It was a long time waiting for Bill Bailey, but his ninety minute set, commencing at 9pm, was fantastic.
By Miles Salter
Photos courtesy of Cuffe and Taylor/The Piece Hall
The two support acts, Tom Toal and The Jennifer Ewan Band, were uneven openers. Toal did his best to rev up the audience, but sexual jokes were not appropriate for the younger audience members – he swerved away from an adult joke after realising a ten-year-old was in the audience. The Jennifer Ewan Band played middle of the road folk music in an acoustic band setting, but the songs were tame and rather bland.
Bill Bailey, though, is a dream performer. Decades of stand up have turned him into a comedian with panache and intelligence – the current tour is called Thoughifier. Unlike other stand ups, he doesn’t swear much, avoids toilet humour or sexual innuendo, and doesn’t take the mick out of audience members as many do – although the moment he got musically challenged members of the front row to join in with a version of Phil Collins’ In The Air Tonight, using electronic percussion instruments, was a highlight.
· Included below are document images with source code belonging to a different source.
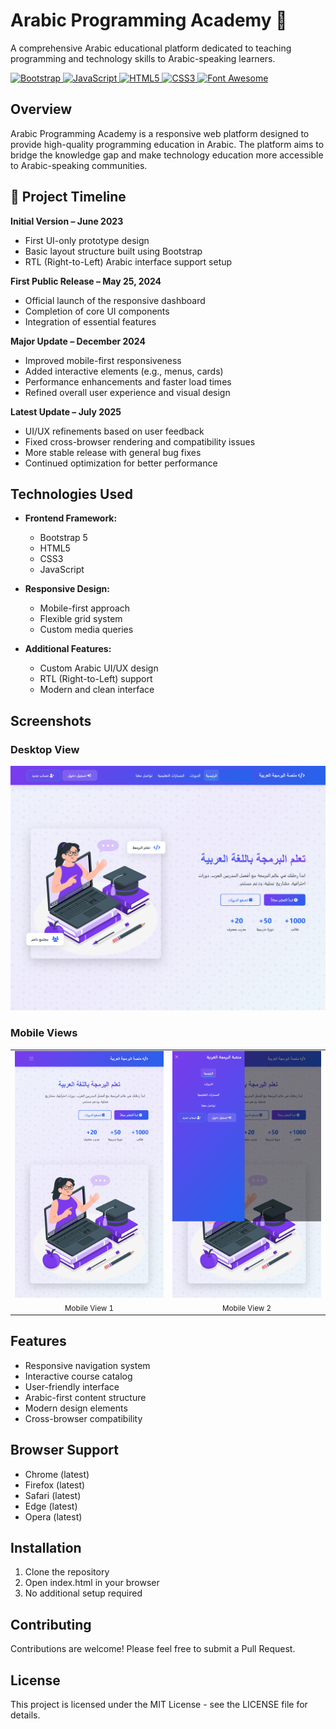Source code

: # Arabic Programming Academy 🚀
A comprehensive Arabic educational platform dedicated to teaching programming and technology skills to Arabic-speaking learners.

<div align="left">
  <a href="https://getbootstrap.com">
    <img src="https://img.shields.io/badge/Bootstrap-5.x-7952B3?style=for-the-badge&logo=bootstrap&logoColor=white" alt="Bootstrap">
  </a>
  <a href="https://developer.mozilla.org/en-US/docs/Web/JavaScript">
    <img src="https://img.shields.io/badge/JavaScript-ES6+-F7DF1E?style=for-the-badge&logo=javascript&logoColor=black" alt="JavaScript">
  </a>
  <a href="https://www.w3.org/TR/html5/">
    <img src="https://img.shields.io/badge/HTML5-E34F26?style=for-the-badge&logo=html5&logoColor=white" alt="HTML5">
  </a>
  <a href="https://www.w3.org/Style/CSS/">
    <img src="https://img.shields.io/badge/CSS3-1572B6?style=for-the-badge&logo=css3&logoColor=white" alt="CSS3">
  </a>
  <a href="https://fontawesome.com/">
    <img src="https://img.shields.io/badge/Font_Awesome-339AF0?style=for-the-badge&logo=fontawesome&logoColor=white" alt="Font Awesome">
  </a>
</div>

## Overview

Arabic Programming Academy is a responsive web platform designed to provide high-quality programming education in Arabic. The platform aims to bridge the knowledge gap and make technology education more accessible to Arabic-speaking communities.

## 📅 Project Timeline

**Initial Version – June 2023**  
- First UI-only prototype design  
- Basic layout structure built using Bootstrap  
- RTL (Right-to-Left) Arabic interface support setup  

**First Public Release – May 25, 2024**  
- Official launch of the responsive dashboard  
- Completion of core UI components  
- Integration of essential features  

**Major Update – December 2024**  
- Improved mobile-first responsiveness  
- Added interactive elements (e.g., menus, cards)  
- Performance enhancements and faster load times  
- Refined overall user experience and visual design  

**Latest Update – July 2025**  
- UI/UX refinements based on user feedback  
- Fixed cross-browser rendering and compatibility issues  
- More stable release with general bug fixes  
- Continued optimization for better performance  

## Technologies Used

- **Frontend Framework:**
  - Bootstrap 5
  - HTML5
  - CSS3
  - JavaScript

- **Responsive Design:**
  - Mobile-first approach
  - Flexible grid system
  - Custom media queries

- **Additional Features:**
  - Custom Arabic UI/UX design
  - RTL (Right-to-Left) support
  - Modern and clean interface

## Screenshots

### Desktop View

![Desktop - Home Page](images/screenshot/home-page.png)

### Mobile Views

<table>
  <tr>
    <td align="center">
      <img src="images/screenshot/mobile_home.png" width="250" alt="Mobile View 1" />
      <br/><sub>Mobile View 1</sub>
    </td>
    <td align="center">
      <img src="images/screenshot/mobile_home1.png" width="250" alt="Mobile View 2" />
      <br/><sub>Mobile View 2</sub>
    </td>
  </tr>
</table>


## Features

- Responsive navigation system
- Interactive course catalog
- User-friendly interface
- Arabic-first content structure
- Modern design elements
- Cross-browser compatibility

## Browser Support

- Chrome (latest)
- Firefox (latest)
- Safari (latest)
- Edge (latest)
- Opera (latest)

## Installation

1. Clone the repository
2. Open index.html in your browser
3. No additional setup required

## Contributing

Contributions are welcome! Please feel free to submit a Pull Request.

## License

This project is licensed under the MIT License - see the LICENSE file for details.
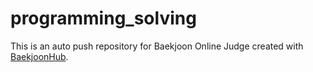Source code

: # programming_solving
This is an auto push repository for Baekjoon Online Judge created with [BaekjoonHub](https://github.com/BaekjoonHub/BaekjoonHub).
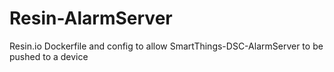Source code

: # Resin-AlarmServer
Resin.io Dockerfile and config to allow SmartThings-DSC-AlarmServer to be pushed to a device
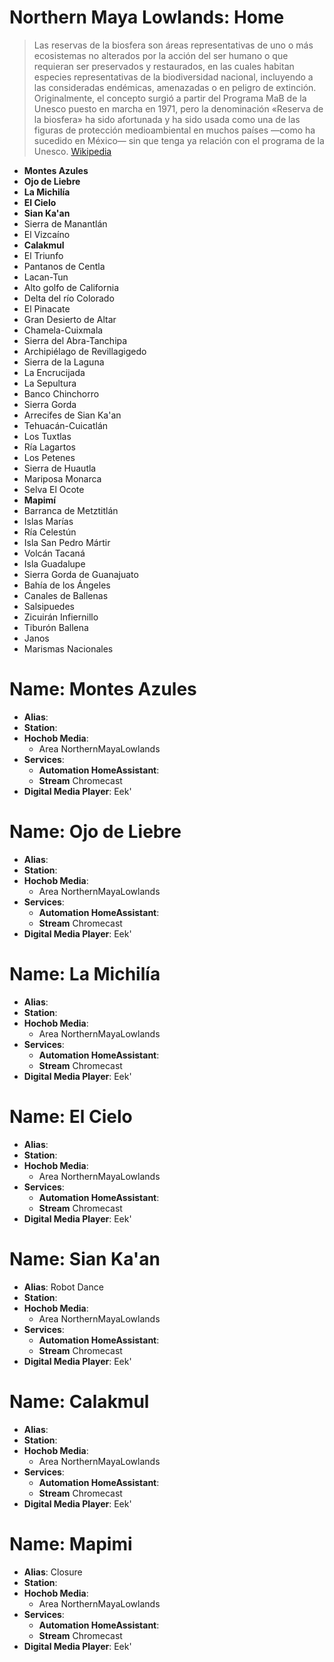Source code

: # Northern Maya Lowlands: Home

> Las reservas de la biosfera son áreas representativas de uno o más ecosistemas no alterados por la acción del ser humano o que requieran ser preservados y restaurados, en las cuales habitan especies representativas de la biodiversidad nacional, incluyendo a las consideradas endémicas, amenazadas o en peligro de extinción. Originalmente, el concepto surgió a partir del Programa MaB de la Unesco puesto en marcha en 1971, pero la denominación «Reserva de la biosfera» ha sido afortunada y ha sido usada como una de las figuras de protección medioambiental en muchos países —como ha sucedido en México— sin que tenga ya relación con el programa de la Unesco. [Wikipedia](https://es.wikipedia.org/wiki/Reservas_de_la_biosfera_de_México)

* **Montes Azules**
* **Ojo de Liebre**
* **La Michilía**
* **El Cielo**
* **Sian Ka'an**
* Sierra de Manantlán
* El Vizcaíno
* **Calakmul** 
* El Triunfo
* Pantanos de Centla
* Lacan-Tun
* Alto golfo de California
* Delta del río Colorado
* El Pinacate
* Gran Desierto de Altar
* Chamela-Cuixmala
* Sierra del Abra-Tanchipa
* Archipiélago de Revillagigedo
* Sierra de la Laguna
* La Encrucijada
* La Sepultura
* Banco Chinchorro
* Sierra Gorda
* Arrecifes de Sian Ka'an
* Tehuacán-Cuicatlán
* Los Tuxtlas
* Ría Lagartos
* Los Petenes
* Sierra de Huautla
* Mariposa Monarca
* Selva El Ocote
* **Mapimí**
* Barranca de Metztitlán
* Islas Marías
* Ría Celestún
* Isla San Pedro Mártir
* Volcán Tacaná
* Isla Guadalupe
* Sierra Gorda de Guanajuato
* Bahía de los Ángeles
* Canales de Ballenas
* Salsipuedes
* Zicuirán Infiernillo
* Tiburón Ballena
* Janos
* Marismas Nacionales

# Name: Montes Azules

* **Alias**: 
* **Station**: 
* **Hochob Media**:
  * Area NorthernMayaLowlands
* **Services**:
  * **Automation HomeAssistant**:
  * **Stream** Chromecast
* **Digital Media Player**: Eek'

# Name: Ojo de Liebre

* **Alias**: 
* **Station**: 
* **Hochob Media**:
  * Area NorthernMayaLowlands
* **Services**:
  * **Automation HomeAssistant**:
  * **Stream** Chromecast
* **Digital Media Player**: Eek'

# Name: La Michilía

* **Alias**: 
* **Station**: 
* **Hochob Media**:
  * Area NorthernMayaLowlands
* **Services**:
  * **Automation HomeAssistant**:
  * **Stream** Chromecast
* **Digital Media Player**: Eek'

# Name: El Cielo

* **Alias**: 
* **Station**: 
* **Hochob Media**:
  * Area NorthernMayaLowlands
* **Services**:
  * **Automation HomeAssistant**:
  * **Stream** Chromecast
* **Digital Media Player**: Eek'

# Name: Sian Ka'an

* **Alias**: Robot Dance
* **Station**: 
* **Hochob Media**:
  * Area NorthernMayaLowlands
* **Services**:
  * **Automation HomeAssistant**:
  * **Stream** Chromecast
* **Digital Media Player**: Eek'

# Name: Calakmul

* **Alias**: 
* **Station**: 
* **Hochob Media**:
  * Area NorthernMayaLowlands
* **Services**:
  * **Automation HomeAssistant**:
  * **Stream** Chromecast
* **Digital Media Player**: Eek'

# Name: Mapimi

* **Alias**: Closure
* **Station**: 
* **Hochob Media**:
  * Area NorthernMayaLowlands
* **Services**:
  * **Automation HomeAssistant**:
  * **Stream** Chromecast
* **Digital Media Player**: Eek'



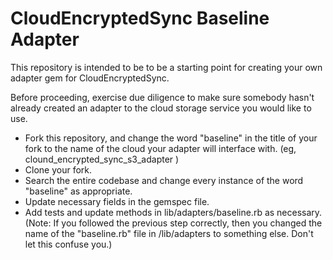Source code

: CloudEncryptedSync Baseline Adapter
=====================================

This repository is intended to be to be a starting point for creating
your own adapter gem for CloudEncryptedSync.

Before proceeding, exercise due diligence to make sure somebody hasn't
already created an adapter to the cloud storage service you would like
to use.

* Fork this repository, and change the word "baseline" in the title
  of your fork to the name of the cloud your adapter will interface
  with. (eg, clound_encrypted_sync_s3_adapter )
* Clone your fork.
* Search the entire codebase and change every instance of the word
  "baseline" as appropriate.
* Update necessary fields in the gemspec file.
* Add tests and update methods in lib/adapters/baseline.rb as
  necessary. (Note: If you followed the previous step correctly, then
  you changed the name of the "baseline.rb" file in /lib/adapters to
  something else. Don't let this confuse you.)
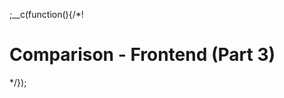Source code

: ;__c(function(){/*!

# Comparison - Frontend (Part 3)



[//]: # (@~`comparison-frontend-part-3`~@)

*/});
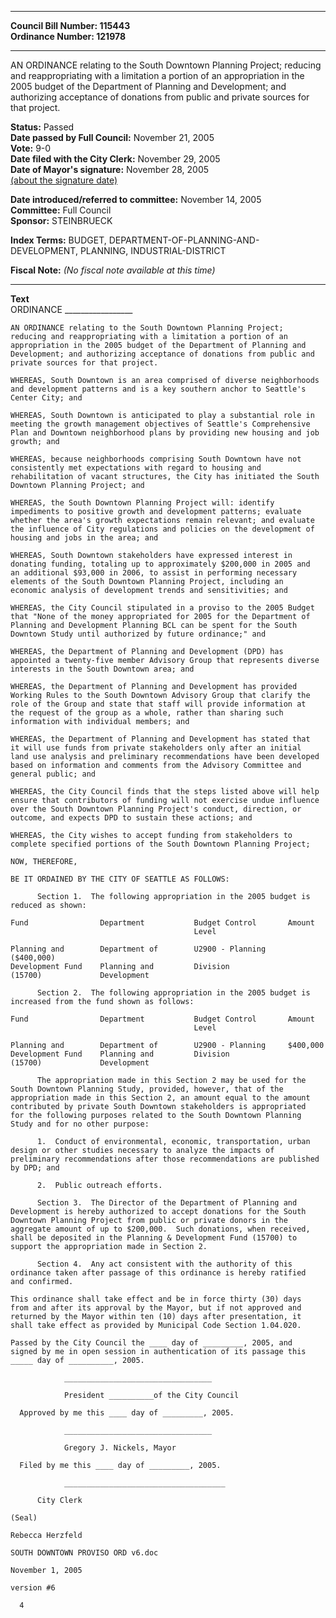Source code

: * * * * *  
  
**Council Bill Number: [](#h0)[](#h2)115443**   
**Ordinance Number: 121978**  
  
* * * * *  
  
AN ORDINANCE relating to the South Downtown Planning Project; reducing and reappropriating with a limitation a portion of an appropriation in the 2005 budget of the Department of Planning and Development; and authorizing acceptance of donations from public and private sources for that project.  
  
**Status:** Passed   
**Date passed by Full Council:** November 21, 2005   
**Vote:** 9-0   
**Date filed with the City Clerk:** November 29, 2005   
**Date of Mayor's signature:** November 28, 2005   
[(about the signature date)](/~public/approvaldate.htm)   
  
  
**Date introduced/referred to committee:** November 14, 2005   
**Committee:** Full Council   
**Sponsor:** STEINBRUECK   
  
**Index Terms:** BUDGET, DEPARTMENT-OF-PLANNING-AND-DEVELOPMENT, PLANNING, INDUSTRIAL-DISTRICT  
  
**Fiscal Note:** *(No fiscal note available at this time)*  
  
* * * * *  
  
**Text**  
    ORDINANCE _________________  
  
    AN ORDINANCE relating to the South Downtown Planning Project;  
    reducing and reappropriating with a limitation a portion of an  
    appropriation in the 2005 budget of the Department of Planning and  
    Development; and authorizing acceptance of donations from public and  
    private sources for that project.  
  
    WHEREAS, South Downtown is an area comprised of diverse neighborhoods  
    and development patterns and is a key southern anchor to Seattle's  
    Center City; and  
  
    WHEREAS, South Downtown is anticipated to play a substantial role in  
    meeting the growth management objectives of Seattle's Comprehensive  
    Plan and Downtown neighborhood plans by providing new housing and job  
    growth; and  
  
    WHEREAS, because neighborhoods comprising South Downtown have not  
    consistently met expectations with regard to housing and  
    rehabilitation of vacant structures, the City has initiated the South  
    Downtown Planning Project; and  
  
    WHEREAS, the South Downtown Planning Project will: identify  
    impediments to positive growth and development patterns; evaluate  
    whether the area's growth expectations remain relevant; and evaluate  
    the influence of City regulations and policies on the development of  
    housing and jobs in the area; and  
  
    WHEREAS, South Downtown stakeholders have expressed interest in  
    donating funding, totaling up to approximately $200,000 in 2005 and  
    an additional $93,000 in 2006, to assist in performing necessary  
    elements of the South Downtown Planning Project, including an  
    economic analysis of development trends and sensitivities; and  
  
    WHEREAS, the City Council stipulated in a proviso to the 2005 Budget  
    that "None of the money appropriated for 2005 for the Department of  
    Planning and Development Planning BCL can be spent for the South  
    Downtown Study until authorized by future ordinance;" and  
  
    WHEREAS, the Department of Planning and Development (DPD) has  
    appointed a twenty-five member Advisory Group that represents diverse  
    interests in the South Downtown area; and  
  
    WHEREAS, the Department of Planning and Development has provided  
    Working Rules to the South Downtown Advisory Group that clarify the  
    role of the Group and state that staff will provide information at  
    the request of the group as a whole, rather than sharing such  
    information with individual members; and  
  
    WHEREAS, the Department of Planning and Development has stated that  
    it will use funds from private stakeholders only after an initial  
    land use analysis and preliminary recommendations have been developed  
    based on information and comments from the Advisory Committee and  
    general public; and  
  
    WHEREAS, the City Council finds that the steps listed above will help  
    ensure that contributors of funding will not exercise undue influence  
    over the South Downtown Planning Project's conduct, direction, or  
    outcome, and expects DPD to sustain these actions; and  
  
    WHEREAS, the City wishes to accept funding from stakeholders to  
    complete specified portions of the South Downtown Planning Project;  
  
    NOW, THEREFORE,  
  
    BE IT ORDAINED BY THE CITY OF SEATTLE AS FOLLOWS:  
  
          Section 1.  The following appropriation in the 2005 budget is  
    reduced as shown:  
  
    Fund                Department           Budget Control       Amount  
                                             Level  
  
    Planning and        Department of        U2900 - Planning     ($400,000)  
    Development Fund    Planning and         Division  
    (15700)             Development  
  
          Section 2.  The following appropriation in the 2005 budget is  
    increased from the fund shown as follows:  
  
    Fund                Department           Budget Control       Amount  
                                             Level  
  
    Planning and        Department of        U2900 - Planning     $400,000  
    Development Fund    Planning and         Division  
    (15700)             Development  
  
          The appropriation made in this Section 2 may be used for the  
    South Downtown Planning Study, provided, however, that of the  
    appropriation made in this Section 2, an amount equal to the amount  
    contributed by private South Downtown stakeholders is appropriated  
    for the following purposes related to the South Downtown Planning  
    Study and for no other purpose:  
  
          1.  Conduct of environmental, economic, transportation, urban  
    design or other studies necessary to analyze the impacts of  
    preliminary recommendations after those recommendations are published  
    by DPD; and  
  
          2.  Public outreach efforts.  
  
          Section 3.  The Director of the Department of Planning and  
    Development is hereby authorized to accept donations for the South  
    Downtown Planning Project from public or private donors in the  
    aggregate amount of up to $200,000.  Such donations, when received,  
    shall be deposited in the Planning & Development Fund (15700) to  
    support the appropriation made in Section 2.  
  
          Section 4.  Any act consistent with the authority of this  
    ordinance taken after passage of this ordinance is hereby ratified  
    and confirmed.  
  
    This ordinance shall take effect and be in force thirty (30) days  
    from and after its approval by the Mayor, but if not approved and  
    returned by the Mayor within ten (10) days after presentation, it  
    shall take effect as provided by Municipal Code Section 1.04.020.  
  
    Passed by the City Council the ____ day of _________, 2005, and  
    signed by me in open session in authentication of its passage this  
    _____ day of __________, 2005.  
  
                _________________________________  
  
                President __________of the City Council  
  
      Approved by me this ____ day of _________, 2005.  
  
                _________________________________  
  
                Gregory J. Nickels, Mayor  
  
      Filed by me this ____ day of _________, 2005.  
  
                ____________________________________  
  
          City Clerk  
  
    (Seal)  
  
    Rebecca Herzfeld  
  
    SOUTH DOWNTOWN PROVISO ORD v6.doc  
  
    November 1, 2005  
  
    version #6  
  
      4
Bailey starts by acknowledging his change in appearance – his hair is mostly gone now, leaving some white traces. He quotes a couple of comments made about this. One is that Bailey resembles ‘a bad AI version of Peter Gabriel’s brother’. He shares his fears about climate change and a world in trouble, before heading into a potpourri of humour. His riff on why people from the west country don’t voice adverts for technology is side-splitting, and much of the set is dotted with daft tunes. ‘This is a song about regret in crabs,’ he says. ‘You won’t get this at a Taylor Swift concert.’ There are moments of showbiz gossip – he recalls meeting Gwyneth Paltrow once before a bad tempered exchanges with Chris Martin set in. ‘I was three sheets to the wind,’ says Bailey. ‘Except it was more like a laundry and a hurricane.’
Bailey’s personality is intellectual professor meets big kid. In Bailey’s world, everything is curious, everything is interesting and worthy of notice. Clutching a comedic pipe, he discusses Nuclear Physics with a man in the audience and, later, provides a mini lecture on Pachelbel’s Canon and it’s influence on contemporary music. He wonders what domestic life would be like if set to heavy metal music. He provides a Eurovision Song Contest entry in French with ludicrous song subtitles on the screen behind him. He plays a Metallica song using car horns. Bailey’s house must be full of gadgets, all to be enjoyed, played with, delved into.
People go to gigs for a lift, a little escape. And Bailey knows how to provide that lift – it’s wonderful, relatable escapism. His comedy is life-affirming. I laughed for ninety minutes. And for that brief window, a darkening world, beset by calamitous wars and climate change, receded into the background.
Tom Toal, The Jennifer Ewan Band and Billy Bailey performed at Scarborough Open Air Theatre on Friday 2 August 2024.